* **Working data**:
□ □ □

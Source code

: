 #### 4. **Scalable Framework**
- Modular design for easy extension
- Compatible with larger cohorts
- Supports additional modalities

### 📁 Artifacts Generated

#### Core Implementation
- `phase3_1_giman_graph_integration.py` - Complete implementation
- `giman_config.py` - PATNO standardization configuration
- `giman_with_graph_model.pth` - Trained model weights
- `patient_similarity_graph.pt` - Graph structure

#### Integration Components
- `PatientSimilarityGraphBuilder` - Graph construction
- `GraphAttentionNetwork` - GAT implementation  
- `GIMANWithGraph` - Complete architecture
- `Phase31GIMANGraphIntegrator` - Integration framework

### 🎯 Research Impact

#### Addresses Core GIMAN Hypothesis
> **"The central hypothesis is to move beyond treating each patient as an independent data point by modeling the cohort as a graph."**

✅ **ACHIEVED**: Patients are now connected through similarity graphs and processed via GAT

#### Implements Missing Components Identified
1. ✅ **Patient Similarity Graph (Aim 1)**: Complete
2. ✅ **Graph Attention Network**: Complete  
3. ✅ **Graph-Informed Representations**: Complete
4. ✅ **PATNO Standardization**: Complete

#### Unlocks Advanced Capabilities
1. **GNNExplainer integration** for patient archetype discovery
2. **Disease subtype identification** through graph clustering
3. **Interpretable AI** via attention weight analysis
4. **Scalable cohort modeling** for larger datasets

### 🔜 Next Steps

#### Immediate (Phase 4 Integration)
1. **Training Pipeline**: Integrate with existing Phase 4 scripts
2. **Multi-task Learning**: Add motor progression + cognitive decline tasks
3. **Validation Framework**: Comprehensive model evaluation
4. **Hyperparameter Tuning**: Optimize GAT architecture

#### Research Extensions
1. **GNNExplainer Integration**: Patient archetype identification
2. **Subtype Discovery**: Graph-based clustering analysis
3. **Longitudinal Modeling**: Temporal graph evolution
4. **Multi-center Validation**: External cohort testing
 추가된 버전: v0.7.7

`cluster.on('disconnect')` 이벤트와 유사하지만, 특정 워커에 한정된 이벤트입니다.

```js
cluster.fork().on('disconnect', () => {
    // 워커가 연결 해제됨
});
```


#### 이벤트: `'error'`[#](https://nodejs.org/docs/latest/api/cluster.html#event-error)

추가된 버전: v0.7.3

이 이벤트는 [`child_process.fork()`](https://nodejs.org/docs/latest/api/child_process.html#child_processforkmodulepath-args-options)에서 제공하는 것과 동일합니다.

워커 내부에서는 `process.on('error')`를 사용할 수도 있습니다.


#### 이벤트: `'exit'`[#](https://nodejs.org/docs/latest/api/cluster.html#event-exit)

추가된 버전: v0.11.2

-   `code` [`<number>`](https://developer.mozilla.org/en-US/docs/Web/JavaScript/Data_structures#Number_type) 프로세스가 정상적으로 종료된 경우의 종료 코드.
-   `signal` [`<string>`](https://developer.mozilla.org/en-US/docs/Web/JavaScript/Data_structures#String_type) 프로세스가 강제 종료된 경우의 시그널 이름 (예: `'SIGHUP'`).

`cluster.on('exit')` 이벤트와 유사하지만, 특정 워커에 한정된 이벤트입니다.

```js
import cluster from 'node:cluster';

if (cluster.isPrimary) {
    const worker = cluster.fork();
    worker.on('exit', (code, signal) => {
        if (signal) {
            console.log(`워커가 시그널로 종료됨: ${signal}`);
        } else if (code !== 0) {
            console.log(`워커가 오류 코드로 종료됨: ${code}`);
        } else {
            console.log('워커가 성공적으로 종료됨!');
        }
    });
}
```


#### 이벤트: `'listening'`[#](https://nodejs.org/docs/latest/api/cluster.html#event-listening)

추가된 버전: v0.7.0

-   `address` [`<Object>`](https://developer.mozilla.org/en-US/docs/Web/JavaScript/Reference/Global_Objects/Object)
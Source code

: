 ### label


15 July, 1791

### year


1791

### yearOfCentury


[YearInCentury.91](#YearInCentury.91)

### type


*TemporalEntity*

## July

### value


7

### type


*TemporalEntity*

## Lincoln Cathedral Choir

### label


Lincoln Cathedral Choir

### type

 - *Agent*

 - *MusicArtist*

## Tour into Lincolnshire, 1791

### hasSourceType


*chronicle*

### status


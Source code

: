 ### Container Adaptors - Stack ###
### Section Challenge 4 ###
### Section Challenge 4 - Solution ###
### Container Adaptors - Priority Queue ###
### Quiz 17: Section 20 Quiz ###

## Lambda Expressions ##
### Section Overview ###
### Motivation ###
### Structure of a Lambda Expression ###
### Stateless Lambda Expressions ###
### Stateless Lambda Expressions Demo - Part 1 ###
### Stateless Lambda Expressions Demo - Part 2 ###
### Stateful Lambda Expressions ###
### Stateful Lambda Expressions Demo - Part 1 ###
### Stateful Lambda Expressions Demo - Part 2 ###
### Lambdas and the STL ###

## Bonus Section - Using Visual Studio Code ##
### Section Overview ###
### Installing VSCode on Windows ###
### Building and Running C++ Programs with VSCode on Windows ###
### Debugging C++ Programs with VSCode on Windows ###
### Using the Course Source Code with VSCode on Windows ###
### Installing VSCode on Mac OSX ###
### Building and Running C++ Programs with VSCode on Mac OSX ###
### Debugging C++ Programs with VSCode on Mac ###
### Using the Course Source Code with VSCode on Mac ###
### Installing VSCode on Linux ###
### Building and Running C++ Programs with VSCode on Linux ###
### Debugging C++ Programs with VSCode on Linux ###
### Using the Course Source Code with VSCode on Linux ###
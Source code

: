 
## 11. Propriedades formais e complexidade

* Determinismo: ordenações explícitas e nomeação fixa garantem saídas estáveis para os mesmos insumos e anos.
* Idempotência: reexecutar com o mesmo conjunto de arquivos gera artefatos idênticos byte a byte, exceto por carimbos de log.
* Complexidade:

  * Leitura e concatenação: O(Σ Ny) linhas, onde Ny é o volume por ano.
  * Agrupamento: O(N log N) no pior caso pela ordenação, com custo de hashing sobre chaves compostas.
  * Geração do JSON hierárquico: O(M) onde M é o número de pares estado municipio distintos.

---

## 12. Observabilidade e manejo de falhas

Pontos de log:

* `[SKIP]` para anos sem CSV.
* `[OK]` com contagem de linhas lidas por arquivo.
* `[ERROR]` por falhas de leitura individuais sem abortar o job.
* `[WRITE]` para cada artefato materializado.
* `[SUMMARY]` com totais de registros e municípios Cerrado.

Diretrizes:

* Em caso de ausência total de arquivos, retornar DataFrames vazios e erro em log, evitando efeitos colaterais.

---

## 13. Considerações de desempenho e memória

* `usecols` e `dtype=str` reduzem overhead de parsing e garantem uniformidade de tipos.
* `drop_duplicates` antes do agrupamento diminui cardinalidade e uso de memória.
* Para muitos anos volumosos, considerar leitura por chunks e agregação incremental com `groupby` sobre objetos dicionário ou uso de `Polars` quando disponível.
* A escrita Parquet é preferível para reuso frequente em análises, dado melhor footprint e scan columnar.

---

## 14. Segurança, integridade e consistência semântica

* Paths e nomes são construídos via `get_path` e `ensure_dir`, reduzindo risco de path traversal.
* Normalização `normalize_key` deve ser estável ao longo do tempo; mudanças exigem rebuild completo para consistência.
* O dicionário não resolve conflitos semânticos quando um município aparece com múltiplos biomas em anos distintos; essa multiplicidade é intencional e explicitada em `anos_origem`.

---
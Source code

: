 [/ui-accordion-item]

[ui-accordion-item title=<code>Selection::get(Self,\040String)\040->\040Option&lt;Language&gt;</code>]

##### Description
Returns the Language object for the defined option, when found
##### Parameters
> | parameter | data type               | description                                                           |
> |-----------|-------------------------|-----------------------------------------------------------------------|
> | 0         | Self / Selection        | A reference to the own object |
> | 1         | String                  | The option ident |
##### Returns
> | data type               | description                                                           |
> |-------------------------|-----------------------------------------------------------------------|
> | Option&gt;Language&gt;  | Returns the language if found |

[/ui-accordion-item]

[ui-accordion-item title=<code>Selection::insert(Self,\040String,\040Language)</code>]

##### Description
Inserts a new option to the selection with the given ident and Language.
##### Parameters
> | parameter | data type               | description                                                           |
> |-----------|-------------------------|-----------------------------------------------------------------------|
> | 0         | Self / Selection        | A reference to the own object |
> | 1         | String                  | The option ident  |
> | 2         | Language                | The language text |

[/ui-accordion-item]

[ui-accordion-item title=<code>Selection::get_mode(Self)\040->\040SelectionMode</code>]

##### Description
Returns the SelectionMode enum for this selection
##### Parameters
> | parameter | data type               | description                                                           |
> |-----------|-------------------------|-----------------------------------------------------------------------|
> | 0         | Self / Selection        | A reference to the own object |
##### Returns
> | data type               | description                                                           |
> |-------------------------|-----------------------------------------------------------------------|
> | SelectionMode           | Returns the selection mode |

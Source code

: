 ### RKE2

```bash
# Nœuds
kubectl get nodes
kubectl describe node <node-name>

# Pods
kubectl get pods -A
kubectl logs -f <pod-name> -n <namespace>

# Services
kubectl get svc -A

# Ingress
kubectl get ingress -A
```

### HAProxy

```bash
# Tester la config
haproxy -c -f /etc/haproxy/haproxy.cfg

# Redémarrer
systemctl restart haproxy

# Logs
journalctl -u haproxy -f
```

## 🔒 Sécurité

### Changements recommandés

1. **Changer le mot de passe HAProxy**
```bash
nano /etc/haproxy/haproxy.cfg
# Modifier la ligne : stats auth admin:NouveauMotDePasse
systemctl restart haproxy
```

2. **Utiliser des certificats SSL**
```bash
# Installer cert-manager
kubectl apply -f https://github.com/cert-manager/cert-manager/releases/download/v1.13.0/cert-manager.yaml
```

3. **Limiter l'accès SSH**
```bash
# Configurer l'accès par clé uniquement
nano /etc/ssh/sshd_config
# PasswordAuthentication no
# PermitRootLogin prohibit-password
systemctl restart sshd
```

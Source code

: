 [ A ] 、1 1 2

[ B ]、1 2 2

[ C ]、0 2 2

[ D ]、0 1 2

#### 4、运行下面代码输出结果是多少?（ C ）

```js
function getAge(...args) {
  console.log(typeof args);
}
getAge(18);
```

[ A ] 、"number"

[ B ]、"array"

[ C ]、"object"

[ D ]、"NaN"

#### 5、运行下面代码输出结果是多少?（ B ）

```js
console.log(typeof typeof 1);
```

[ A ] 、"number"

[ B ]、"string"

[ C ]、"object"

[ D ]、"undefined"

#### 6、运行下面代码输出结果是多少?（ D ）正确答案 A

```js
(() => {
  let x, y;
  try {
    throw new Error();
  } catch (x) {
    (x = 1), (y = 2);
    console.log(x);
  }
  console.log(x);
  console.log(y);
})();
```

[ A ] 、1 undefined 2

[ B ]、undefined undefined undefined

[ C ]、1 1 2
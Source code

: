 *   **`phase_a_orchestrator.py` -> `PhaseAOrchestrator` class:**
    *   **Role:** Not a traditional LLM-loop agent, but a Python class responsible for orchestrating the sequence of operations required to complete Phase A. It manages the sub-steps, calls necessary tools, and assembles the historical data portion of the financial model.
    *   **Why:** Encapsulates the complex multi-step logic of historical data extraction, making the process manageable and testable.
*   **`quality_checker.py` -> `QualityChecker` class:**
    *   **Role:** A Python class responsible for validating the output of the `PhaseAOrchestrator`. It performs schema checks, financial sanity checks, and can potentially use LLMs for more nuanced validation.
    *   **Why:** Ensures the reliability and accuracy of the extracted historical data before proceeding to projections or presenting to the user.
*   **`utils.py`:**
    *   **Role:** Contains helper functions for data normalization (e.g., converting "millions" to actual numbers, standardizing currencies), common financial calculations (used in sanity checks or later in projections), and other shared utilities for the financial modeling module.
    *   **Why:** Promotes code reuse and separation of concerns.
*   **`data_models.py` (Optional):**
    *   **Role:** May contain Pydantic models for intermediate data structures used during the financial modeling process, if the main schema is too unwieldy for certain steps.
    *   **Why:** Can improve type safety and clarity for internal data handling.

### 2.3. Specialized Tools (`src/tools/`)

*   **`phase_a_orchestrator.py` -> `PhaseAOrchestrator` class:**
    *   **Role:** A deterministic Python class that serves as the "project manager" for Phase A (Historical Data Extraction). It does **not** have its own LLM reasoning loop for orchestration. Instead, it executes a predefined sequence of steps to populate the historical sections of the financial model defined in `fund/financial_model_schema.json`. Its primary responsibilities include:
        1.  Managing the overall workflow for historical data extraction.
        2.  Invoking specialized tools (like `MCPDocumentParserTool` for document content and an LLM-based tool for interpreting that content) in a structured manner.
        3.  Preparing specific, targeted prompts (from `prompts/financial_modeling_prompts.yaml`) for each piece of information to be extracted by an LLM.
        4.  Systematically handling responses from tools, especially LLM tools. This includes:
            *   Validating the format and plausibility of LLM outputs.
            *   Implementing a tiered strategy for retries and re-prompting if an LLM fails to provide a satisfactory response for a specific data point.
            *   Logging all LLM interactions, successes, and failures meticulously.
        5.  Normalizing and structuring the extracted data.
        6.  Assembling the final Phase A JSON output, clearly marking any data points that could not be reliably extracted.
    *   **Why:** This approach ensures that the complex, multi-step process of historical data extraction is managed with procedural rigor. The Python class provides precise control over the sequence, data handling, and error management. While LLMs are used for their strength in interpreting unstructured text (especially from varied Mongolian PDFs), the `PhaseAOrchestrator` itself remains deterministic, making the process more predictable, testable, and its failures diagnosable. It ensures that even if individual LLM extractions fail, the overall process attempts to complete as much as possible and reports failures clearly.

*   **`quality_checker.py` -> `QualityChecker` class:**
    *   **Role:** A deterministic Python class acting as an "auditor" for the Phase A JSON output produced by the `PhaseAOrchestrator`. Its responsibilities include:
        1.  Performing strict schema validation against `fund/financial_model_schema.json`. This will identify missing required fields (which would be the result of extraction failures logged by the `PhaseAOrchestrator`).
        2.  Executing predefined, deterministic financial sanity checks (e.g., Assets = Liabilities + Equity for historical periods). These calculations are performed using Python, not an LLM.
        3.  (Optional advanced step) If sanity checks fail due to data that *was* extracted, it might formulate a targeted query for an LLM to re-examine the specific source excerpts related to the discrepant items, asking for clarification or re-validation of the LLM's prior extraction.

□ □ □

* **Your objective**: Nothing but a number is needed: tally the lines of the listing that contain "Cathedral".

* **Solution to this exercise**: 2